Task to complete:
Wherever the string "than" occurs in a line of these records, report that line.

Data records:
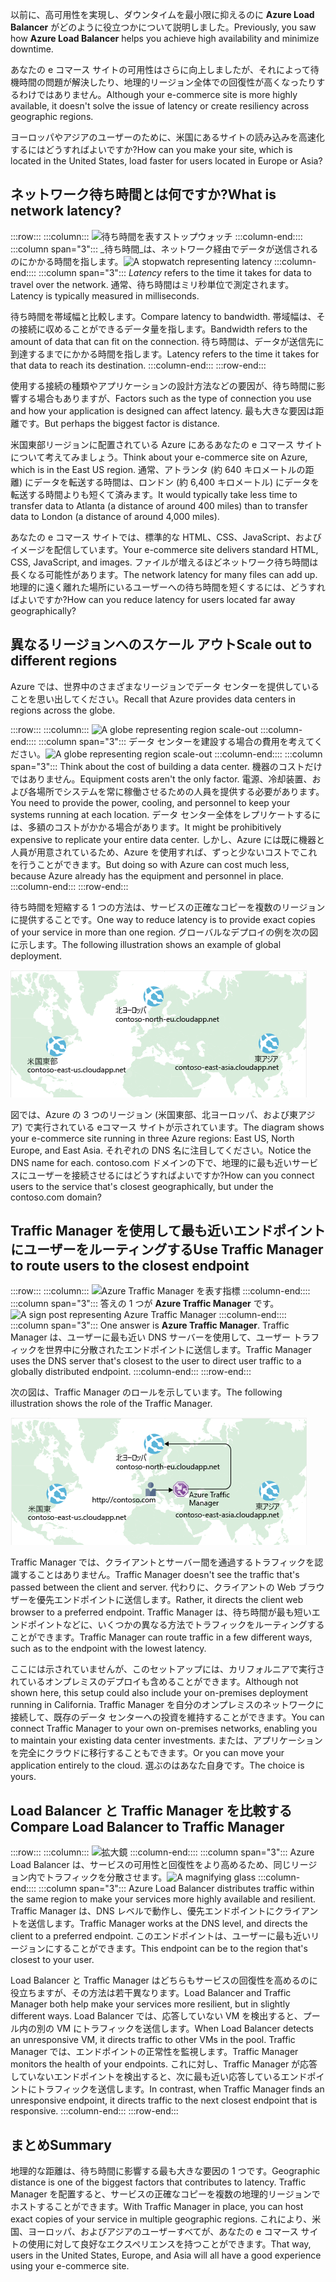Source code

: <span data-ttu-id="e9b5e-101">以前に、高可用性を実現し、ダウンタイムを最小限に抑えるのに **Azure Load Balancer** がどのように役立つかについて説明しました。</span><span class="sxs-lookup"><span data-stu-id="e9b5e-101">Previously, you saw how **Azure Load Balancer** helps you achieve high availability and minimize downtime.</span></span>

<span data-ttu-id="e9b5e-102">あなたの e コマース サイトの可用性はさらに向上しましたが、それによって待機時間の問題が解決したり、地理的リージョン全体での回復性が高くなったりするわけではありません。</span><span class="sxs-lookup"><span data-stu-id="e9b5e-102">Although your e-commerce site is more highly available, it doesn't solve the issue of latency or create resiliency across geographic regions.</span></span>

<span data-ttu-id="e9b5e-103">ヨーロッパやアジアのユーザーのために、米国にあるサイトの読み込みを高速化するにはどうすればよいですか?</span><span class="sxs-lookup"><span data-stu-id="e9b5e-103">How can you make your site, which is located in the United States, load faster for users located in Europe or Asia?</span></span>

## <a name="what-is-network-latency"></a><span data-ttu-id="e9b5e-104">ネットワーク待ち時間とは何ですか?</span><span class="sxs-lookup"><span data-stu-id="e9b5e-104">What is network latency?</span></span>

:::row:::
  :::column:::
    <span data-ttu-id="e9b5e-105">![待ち時間を表すストップウォッチ](../media/4-latency.png) :::column-end:::: :::column span="3"::: _待ち時間_は、ネットワーク経由でデータが送信されるのにかかる時間を指します。</span><span class="sxs-lookup"><span data-stu-id="e9b5e-105">![A stopwatch representing latency](../media/4-latency.png) :::column-end:::: :::column span="3"::: _Latency_ refers to the time it takes for data to travel over the network.</span></span> <span data-ttu-id="e9b5e-106">通常、待ち時間はミリ秒単位で測定されます。</span><span class="sxs-lookup"><span data-stu-id="e9b5e-106">Latency is typically measured in milliseconds.</span></span>

<span data-ttu-id="e9b5e-107">待ち時間を帯域幅と比較します。</span><span class="sxs-lookup"><span data-stu-id="e9b5e-107">Compare latency to bandwidth.</span></span> <span data-ttu-id="e9b5e-108">帯域幅は、その接続に収めることができるデータ量を指します。</span><span class="sxs-lookup"><span data-stu-id="e9b5e-108">Bandwidth refers to the amount of data that can fit on the connection.</span></span> <span data-ttu-id="e9b5e-109">待ち時間は、データが送信先に到達するまでにかかる時間を指します。</span><span class="sxs-lookup"><span data-stu-id="e9b5e-109">Latency refers to the time it takes for that data to reach its destination.</span></span>
  :::column-end:::
:::row-end:::

<span data-ttu-id="e9b5e-110">使用する接続の種類やアプリケーションの設計方法などの要因が、待ち時間に影響する場合もありますが、</span><span class="sxs-lookup"><span data-stu-id="e9b5e-110">Factors such as the type of connection you use and how your application is designed can affect latency.</span></span> <span data-ttu-id="e9b5e-111">最も大きな要因は距離です。</span><span class="sxs-lookup"><span data-stu-id="e9b5e-111">But perhaps the biggest factor is distance.</span></span>

<span data-ttu-id="e9b5e-112">米国東部リージョンに配置されている Azure にあるあなたの e コマース サイトについて考えてみましょう。</span><span class="sxs-lookup"><span data-stu-id="e9b5e-112">Think about your e-commerce site on Azure, which is in the East US region.</span></span> <span data-ttu-id="e9b5e-113">通常、アトランタ (約 640 キロメートルの距離) にデータを転送する時間は、ロンドン (約 6,400 キロメートル) にデータを転送する時間よりも短くて済みます。</span><span class="sxs-lookup"><span data-stu-id="e9b5e-113">It would typically take less time to transfer data to Atlanta (a distance of around 400 miles) than to transfer data to London (a distance of around 4,000 miles).</span></span>

<span data-ttu-id="e9b5e-114">あなたの e コマース サイトでは、標準的な HTML、CSS、JavaScript、およびイメージを配信しています。</span><span class="sxs-lookup"><span data-stu-id="e9b5e-114">Your e-commerce site delivers standard HTML, CSS, JavaScript, and images.</span></span> <span data-ttu-id="e9b5e-115">ファイルが増えるほどネットワーク待ち時間は長くなる可能性があります。</span><span class="sxs-lookup"><span data-stu-id="e9b5e-115">The network latency for many files can add up.</span></span> <span data-ttu-id="e9b5e-116">地理的に遠く離れた場所にいるユーザーへの待ち時間を短くするには、どうすればよいですか?</span><span class="sxs-lookup"><span data-stu-id="e9b5e-116">How can you reduce latency for users located far away geographically?</span></span>

## <a name="scale-out-to-different-regions"></a><span data-ttu-id="e9b5e-117">異なるリージョンへのスケール アウト</span><span class="sxs-lookup"><span data-stu-id="e9b5e-117">Scale out to different regions</span></span>

<span data-ttu-id="e9b5e-118">Azure では、世界中のさまざまなリージョンでデータ センターを提供していることを思い出してください。</span><span class="sxs-lookup"><span data-stu-id="e9b5e-118">Recall that Azure provides data centers in regions across the globe.</span></span>

:::row:::
  :::column:::
    <span data-ttu-id="e9b5e-119">![A globe representing region scale-out](../media/4-scale-out-regions.png) :::column-end:::: :::column span="3"::: データ センターを建設する場合の費用を考えてください。</span><span class="sxs-lookup"><span data-stu-id="e9b5e-119">![A globe representing region scale-out](../media/4-scale-out-regions.png) :::column-end:::: :::column span="3"::: Think about the cost of building a data center.</span></span> <span data-ttu-id="e9b5e-120">機器のコストだけではありません。</span><span class="sxs-lookup"><span data-stu-id="e9b5e-120">Equipment costs aren't the only factor.</span></span> <span data-ttu-id="e9b5e-121">電源、冷却装置、および各場所でシステムを常に稼働させるための人員を提供する必要があります。</span><span class="sxs-lookup"><span data-stu-id="e9b5e-121">You need to provide the power, cooling, and personnel to keep your systems running at each location.</span></span> <span data-ttu-id="e9b5e-122">データ センター全体をレプリケートするには、多額のコストがかかる場合があります。</span><span class="sxs-lookup"><span data-stu-id="e9b5e-122">It might be prohibitively expensive to replicate your entire data center.</span></span> <span data-ttu-id="e9b5e-123">しかし、Azure には既に機器と人員が用意されているため、Azure を使用すれば、ずっと少ないコストでこれを行うことができます。</span><span class="sxs-lookup"><span data-stu-id="e9b5e-123">But doing so with Azure can cost much less, because Azure already has the equipment and personnel in place.</span></span>
  :::column-end:::
:::row-end:::

<span data-ttu-id="e9b5e-124">待ち時間を短縮する 1 つの方法は、サービスの正確なコピーを複数のリージョンに提供することです。</span><span class="sxs-lookup"><span data-stu-id="e9b5e-124">One way to reduce latency is to provide exact copies of your service in more than one region.</span></span> <span data-ttu-id="e9b5e-125">グローバルなデプロイの例を次の図に示します。</span><span class="sxs-lookup"><span data-stu-id="e9b5e-125">The following illustration shows an example of global deployment.</span></span>

![3 か所の Azure データ センターが強調表示された世界地図を示す図。](../media/4-global-deployment.png)

<span data-ttu-id="e9b5e-128">図では、Azure の 3 つのリージョン (米国東部、北ヨーロッパ、および東アジア) で実行されている eコマース サイトが示されています。</span><span class="sxs-lookup"><span data-stu-id="e9b5e-128">The diagram shows your e-commerce site running in three Azure regions: East US, North Europe, and East Asia.</span></span> <span data-ttu-id="e9b5e-129">それぞれの DNS 名に注目してください。</span><span class="sxs-lookup"><span data-stu-id="e9b5e-129">Notice the DNS name for each.</span></span> <span data-ttu-id="e9b5e-130">contoso.com ドメインの下で、地理的に最も近いサービスにユーザーを接続させるにはどうすればよいですか?</span><span class="sxs-lookup"><span data-stu-id="e9b5e-130">How can you connect users to the service that's closest geographically, but under the contoso.com domain?</span></span>

## <a name="use-traffic-manager-to-route-users-to-the-closest-endpoint"></a><span data-ttu-id="e9b5e-131">Traffic Manager を使用して最も近いエンドポイントにユーザーをルーティングする</span><span class="sxs-lookup"><span data-stu-id="e9b5e-131">Use Traffic Manager to route users to the closest endpoint</span></span>

:::row:::
  :::column:::
    <span data-ttu-id="e9b5e-132">![Azure Traffic Manager を表す指標](../media/4-sign-post.png) :::column-end:::: :::column span="3"::: 答えの 1 つが **Azure Traffic Manager** です。</span><span class="sxs-lookup"><span data-stu-id="e9b5e-132">![A sign post representing Azure Traffic Manager](../media/4-sign-post.png) :::column-end:::: :::column span="3"::: One answer is **Azure Traffic Manager**.</span></span> <span data-ttu-id="e9b5e-133">Traffic Manager は、ユーザーに最も近い DNS サーバーを使用して、ユーザー トラフィックを世界中に分散されたエンドポイントに送信します。</span><span class="sxs-lookup"><span data-stu-id="e9b5e-133">Traffic Manager uses the DNS server that's closest to the user to direct user traffic to a globally distributed endpoint.</span></span>
  :::column-end:::
:::row-end:::

<span data-ttu-id="e9b5e-134">次の図は、Traffic Manager のロールを示しています。</span><span class="sxs-lookup"><span data-stu-id="e9b5e-134">The following illustration shows the role of the Traffic Manager.</span></span>

![<span data-ttu-id="e9b5e-135">最も近いデータ センターにユーザー要求をルーティングしている Azure Traffic Manager を示す図。</span><span class="sxs-lookup"><span data-stu-id="e9b5e-135">An illustration showing Azure Traffic Manager routing a user request to the nearest data center.</span></span> ](../media/4-traffic-manager.png)

<span data-ttu-id="e9b5e-136">Traffic Manager では、クライアントとサーバー間を通過するトラフィックを認識することはありません。</span><span class="sxs-lookup"><span data-stu-id="e9b5e-136">Traffic Manager doesn't see the traffic that's passed between the client and server.</span></span> <span data-ttu-id="e9b5e-137">代わりに、クライアントの Web ブラウザーを優先エンドポイントに送信します。</span><span class="sxs-lookup"><span data-stu-id="e9b5e-137">Rather, it directs the client web browser to a preferred endpoint.</span></span> <span data-ttu-id="e9b5e-138">Traffic Manager は、待ち時間が最も短いエンドポイントなどに、いくつかの異なる方法でトラフィックをルーティングすることができます。</span><span class="sxs-lookup"><span data-stu-id="e9b5e-138">Traffic Manager can route traffic in a few different ways, such as to the endpoint with the lowest latency.</span></span>

<span data-ttu-id="e9b5e-139">ここには示されていませんが、このセットアップには、カリフォルニアで実行されているオンプレミスのデプロイも含めることができます。</span><span class="sxs-lookup"><span data-stu-id="e9b5e-139">Although not shown here, this setup could also include your on-premises deployment running in California.</span></span> <span data-ttu-id="e9b5e-140">Traffic Manager を自分のオンプレミスのネットワークに接続して、既存のデータ センターへの投資を維持することができます。</span><span class="sxs-lookup"><span data-stu-id="e9b5e-140">You can connect Traffic Manager to your own on-premises networks, enabling you to maintain your existing data center investments.</span></span> <span data-ttu-id="e9b5e-141">または、アプリケーションを完全にクラウドに移行することもできます。</span><span class="sxs-lookup"><span data-stu-id="e9b5e-141">Or you can move your application entirely to the cloud.</span></span> <span data-ttu-id="e9b5e-142">選ぶのはあなた自身です。</span><span class="sxs-lookup"><span data-stu-id="e9b5e-142">The choice is yours.</span></span>

## <a name="compare-load-balancer-to-traffic-manager"></a><span data-ttu-id="e9b5e-143">Load Balancer と Traffic Manager を比較する</span><span class="sxs-lookup"><span data-stu-id="e9b5e-143">Compare Load Balancer to Traffic Manager</span></span>

:::row:::
  :::column:::
    <span data-ttu-id="e9b5e-144">![拡大鏡](../media/4-magnifying-glass.png) :::column-end:::: :::column span="3"::: Azure Load Balancer は、サービスの可用性と回復性をより高めるため、同じリージョン内でトラフィックを分散させます。</span><span class="sxs-lookup"><span data-stu-id="e9b5e-144">![A magnifying glass](../media/4-magnifying-glass.png) :::column-end:::: :::column span="3"::: Azure Load Balancer distributes traffic within the same region to make your services more highly available and resilient.</span></span> <span data-ttu-id="e9b5e-145">Traffic Manager は、DNS レベルで動作し、優先エンドポイントにクライアントを送信します。</span><span class="sxs-lookup"><span data-stu-id="e9b5e-145">Traffic Manager works at the DNS level, and directs the client to a preferred endpoint.</span></span> <span data-ttu-id="e9b5e-146">このエンドポイントは、ユーザーに最も近いリージョンにすることができます。</span><span class="sxs-lookup"><span data-stu-id="e9b5e-146">This endpoint can be to the region that's closest to your user.</span></span>

<span data-ttu-id="e9b5e-147">Load Balancer と Traffic Manager はどちらもサービスの回復性を高めるのに役立ちますが、その方法は若干異なります。</span><span class="sxs-lookup"><span data-stu-id="e9b5e-147">Load Balancer and Traffic Manager both help make your services more resilient, but in slightly different ways.</span></span> <span data-ttu-id="e9b5e-148">Load Balancer では、応答していない VM を検出すると、プール内の別の VM にトラフィックを送信します。</span><span class="sxs-lookup"><span data-stu-id="e9b5e-148">When Load Balancer detects an unresponsive VM, it directs traffic to other VMs in the pool.</span></span> <span data-ttu-id="e9b5e-149">Traffic Manager では、エンドポイントの正常性を監視します。</span><span class="sxs-lookup"><span data-stu-id="e9b5e-149">Traffic Manager monitors the health of your endpoints.</span></span> <span data-ttu-id="e9b5e-150">これに対し、Traffic Manager が応答していないエンドポイントを検出すると、次に最も近い応答しているエンドポイントにトラフィックを送信します。</span><span class="sxs-lookup"><span data-stu-id="e9b5e-150">In contrast, when Traffic Manager finds an unresponsive endpoint, it directs traffic to the next closest endpoint that is responsive.</span></span>
  :::column-end:::
:::row-end:::

## <a name="summary"></a><span data-ttu-id="e9b5e-151">まとめ</span><span class="sxs-lookup"><span data-stu-id="e9b5e-151">Summary</span></span>

<span data-ttu-id="e9b5e-152">地理的な距離は、待ち時間に影響する最も大きな要因の 1 つです。</span><span class="sxs-lookup"><span data-stu-id="e9b5e-152">Geographic distance is one of the biggest factors that contributes to latency.</span></span> <span data-ttu-id="e9b5e-153">Traffic Manager を配置すると、サービスの正確なコピーを複数の地理的リージョンでホストすることができます。</span><span class="sxs-lookup"><span data-stu-id="e9b5e-153">With Traffic Manager in place, you can host exact copies of your service in multiple geographic regions.</span></span> <span data-ttu-id="e9b5e-154">これにより、米国、ヨーロッパ、およびアジアのユーザーすべてが、あなたの e コマース サイトの使用に対して良好なエクスペリエンスを持つことができます。</span><span class="sxs-lookup"><span data-stu-id="e9b5e-154">That way, users in the United States, Europe, and Asia will all have a good experience using your e-commerce site.</span></span>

Answer box:
<span data-ttu-id="e9b5e-112">米国東部リージョンに配置されている Azure にあるあなたの e コマース サイトについて考えてみましょう。</span><span class="sxs-lookup"><span data-stu-id="e9b5e-112">Think about your e-commerce site on Azure, which is in the East US region.</span></span> <span data-ttu-id="e9b5e-113">通常、アトランタ (約 640 キロメートルの距離) にデータを転送する時間は、ロンドン (約 6,400 キロメートル) にデータを転送する時間よりも短くて済みます。</span><span class="sxs-lookup"><span data-stu-id="e9b5e-113">It would typically take less time to transfer data to Atlanta (a distance of around 400 miles) than to transfer data to London (a distance of around 4,000 miles).</span></span>
<span data-ttu-id="e9b5e-124">待ち時間を短縮する 1 つの方法は、サービスの正確なコピーを複数のリージョンに提供することです。</span><span class="sxs-lookup"><span data-stu-id="e9b5e-124">One way to reduce latency is to provide exact copies of your service in more than one region.</span></span> <span data-ttu-id="e9b5e-125">グローバルなデプロイの例を次の図に示します。</span><span class="sxs-lookup"><span data-stu-id="e9b5e-125">The following illustration shows an example of global deployment.</span></span>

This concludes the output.